Finkleman hopes the forum raises some much needed awareness.
“A lot of people don’t know but they are re-routing the Elbow River by a kilometre to accommodate a small bridge, which we think is ridiculous. It won’t even withstand a flood like the one in 2013. And a lot of people are going to hear that today — a lot of people don’t know,” he said in an interview prior to the event.
Many seemingly apprehensive local residents gathered at the forum organized by the Preservation Society to gain a better understanding of the impact the ring road will have and to discuss other options.
Among them was Sam Boisvert, who recently moved to the area.
“I’m here because I know there was talk about different options.
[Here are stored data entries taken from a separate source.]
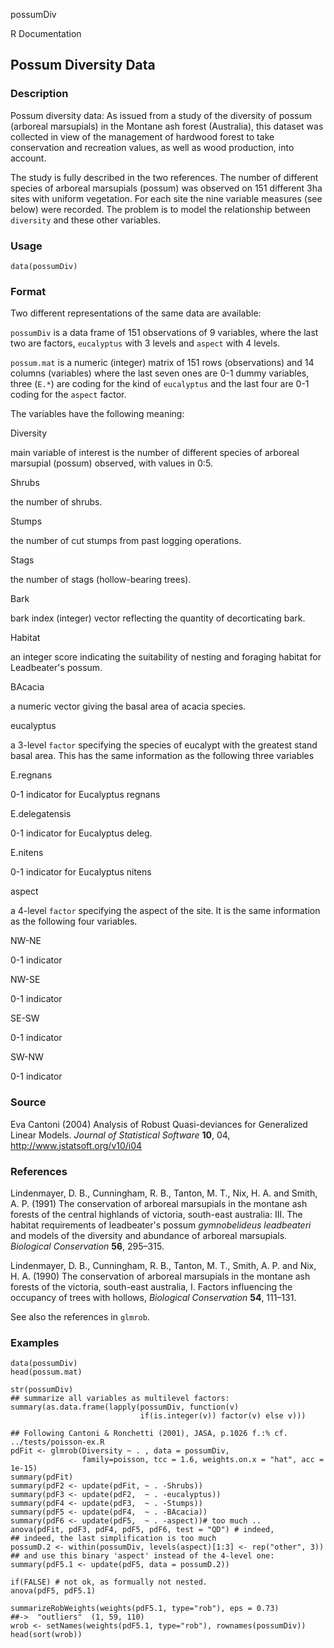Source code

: possumDiv

R Documentation

## Possum Diversity Data

### Description

Possum diversity data: As issued from a study of the diversity of possum
(arboreal marsupials) in the Montane ash forest (Australia), this dataset was
collected in view of the management of hardwood forest to take conservation
and recreation values, as well as wood production, into account.

The study is fully described in the two references. The number of different
species of arboreal marsupials (possum) was observed on 151 different 3ha
sites with uniform vegetation. For each site the nine variable measures (see
below) were recorded. The problem is to model the relationship between
`diversity` and these other variables.

### Usage

    data(possumDiv)

### Format

Two different representations of the same data are available:

`possumDiv` is a data frame of 151 observations of 9 variables, where the last
two are factors, `eucalyptus` with 3 levels and `aspect` with 4 levels.

`possum.mat` is a numeric (integer) matrix of 151 rows (observations) and 14
columns (variables) where the last seven ones are 0-1 dummy variables, three
(`E.*`) are coding for the kind of `eucalyptus` and the last four are 0-1
coding for the `aspect` factor.

The variables have the following meaning:

Diversity

main variable of interest is the number of different species of arboreal
marsupial (possum) observed, with values in 0:5.

Shrubs

the number of shrubs.

Stumps

the number of cut stumps from past logging operations.

Stags

the number of stags (hollow-bearing trees).

Bark

bark index (integer) vector reflecting the quantity of decorticating bark.

Habitat

an integer score indicating the suitability of nesting and foraging habitat
for Leadbeater's possum.

BAcacia

a numeric vector giving the basal area of acacia species.

  

eucalyptus

a 3-level `factor` specifying the species of eucalypt with the greatest stand
basal area. This has the same information as the following three variables

E.regnans

0-1 indicator for Eucalyptus regnans

E.delegatensis

0-1 indicator for Eucalyptus deleg.

E.nitens

0-1 indicator for Eucalyptus nitens

  

aspect

a 4-level `factor` specifying the aspect of the site. It is the same
information as the following four variables.

NW-NE

0-1 indicator

NW-SE

0-1 indicator

SE-SW

0-1 indicator

SW-NW

0-1 indicator

### Source

Eva Cantoni (2004) Analysis of Robust Quasi-deviances for Generalized Linear
Models. _Journal of Statistical Software_ **10**, 04,
<http://www.jstatsoft.org/v10/i04>

### References

Lindenmayer, D. B., Cunningham, R. B., Tanton, M. T., Nix, H. A. and Smith, A.
P. (1991) The conservation of arboreal marsupials in the montane ash forests
of the central highlands of victoria, south-east australia: III. The habitat
requirements of leadbeater's possum _gymnobelideus leadbeateri_ and models of
the diversity and abundance of arboreal marsupials. _Biological Conservation_
**56**, 295–315.

Lindenmayer, D. B., Cunningham, R. B., Tanton, M. T., Smith, A. P. and Nix, H.
A. (1990) The conservation of arboreal marsupials in the montane ash forests
of the victoria, south-east australia, I. Factors influencing the occupancy of
trees with hollows, _Biological Conservation_ **54**, 111–131.

See also the references in `glmrob`.

### Examples

    
    data(possumDiv)
    head(possum.mat)
    
    str(possumDiv)
    ## summarize all variables as multilevel factors:
    summary(as.data.frame(lapply(possumDiv, function(v)
                                 if(is.integer(v)) factor(v) else v)))
    
    ## Following Cantoni & Ronchetti (2001), JASA, p.1026 f.:% cf. ../tests/poisson-ex.R
    pdFit <- glmrob(Diversity ~ . , data = possumDiv,
                    family=poisson, tcc = 1.6, weights.on.x = "hat", acc = 1e-15)
    summary(pdFit)
    summary(pdF2 <- update(pdFit, ~ . -Shrubs))
    summary(pdF3 <- update(pdF2,  ~ . -eucalyptus))
    summary(pdF4 <- update(pdF3,  ~ . -Stumps))
    summary(pdF5 <- update(pdF4,  ~ . -BAcacia))
    summary(pdF6 <- update(pdF5,  ~ . -aspect))# too much ..
    anova(pdFit, pdF3, pdF4, pdF5, pdF6, test = "QD") # indeed,
    ## indeed, the last simplification is too much
    possumD.2 <- within(possumDiv, levels(aspect)[1:3] <- rep("other", 3))
    ## and use this binary 'aspect' instead of the 4-level one:
    summary(pdF5.1 <- update(pdF5, data = possumD.2))
    
    if(FALSE) # not ok, as formually not nested.
    anova(pdF5, pdF5.1)
    
    summarizeRobWeights(weights(pdF5.1, type="rob"), eps = 0.73)
    ##->  "outliers"  (1, 59, 110)
    wrob <- setNames(weights(pdF5.1, type="rob"), rownames(possumDiv))
    head(sort(wrob))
I was actually expecting them to go with a high level crossing but I’m surprised to see that they went for the low level crossing,” he said.
Boisvert feels that if the decision was based purely on financial concerns, the province should find additional funding to do it right.
The consensus among many experts that addressed the panel was that the construction of a high level bridge, like the one that carries Stoney Trail over the Bow River in the northwest, would cause less damage to drinking water and the surrounding plants and wildlife.
Photo by Andrea Mihalik
Lisa Dahlseide, executive director of the Preservation Society, said, “We know that the technology exists to build it better.”
Dahlseide said the province can build something that is open-span where the river can freely migrate, where wildlife can freely walk though and where flooding can occur without it being restricted.
“We are a wealthy province and so I do believe that we have the resources to build the best road possible,” Dahlseide said.
However, Gary Lamb, an urban construction manager at Alberta Transportation, told the crowd that cost is an issue.
“To twin the bridge along the Bow River is $100 million,” Lamb said. “That bridge is 480 metres long. What we are talking about here along the span of the Elbow River is two bridges that would be over a kilometre each — $400 to $500 million.”
Lamb said he will relay concerns to his colleagues, but ultimately it is up to the politicians to decide how to allocate taxpayer money.
Ross Murphy, a citizen, voiced concerns that despite the project’s $5 billion budget, the province seems to be cutting corners.
“If you don’t have the time or money to do it right, when are you going to have money to fix it?” Murphy asked — a question that sparked applause from the audience.
Not everyone in attendance shared the same concerns over the impact the road would have on the environment and wildlife.
One citizen, who asked not to be identified, said he doesn’t want wildlife so close to the city. He raised concerns over animals being tranquilized when they get too close to civilization.
The Preservation Society said it wants to preserve the Weaselhead flats which they believe is an “absolute gem of a park” for future generations to enjoy.
“We have 5,000 kids coming through here every year learning about biodiversity with the Weaselhead group. It’s going to be devastated with a freeway running right through it. You don’t re-route the Elbow River — the Elbow goes where it wants to go,” said Finkleman.
Shovels are expected to hit the ground for the construction of this project in mid-2016.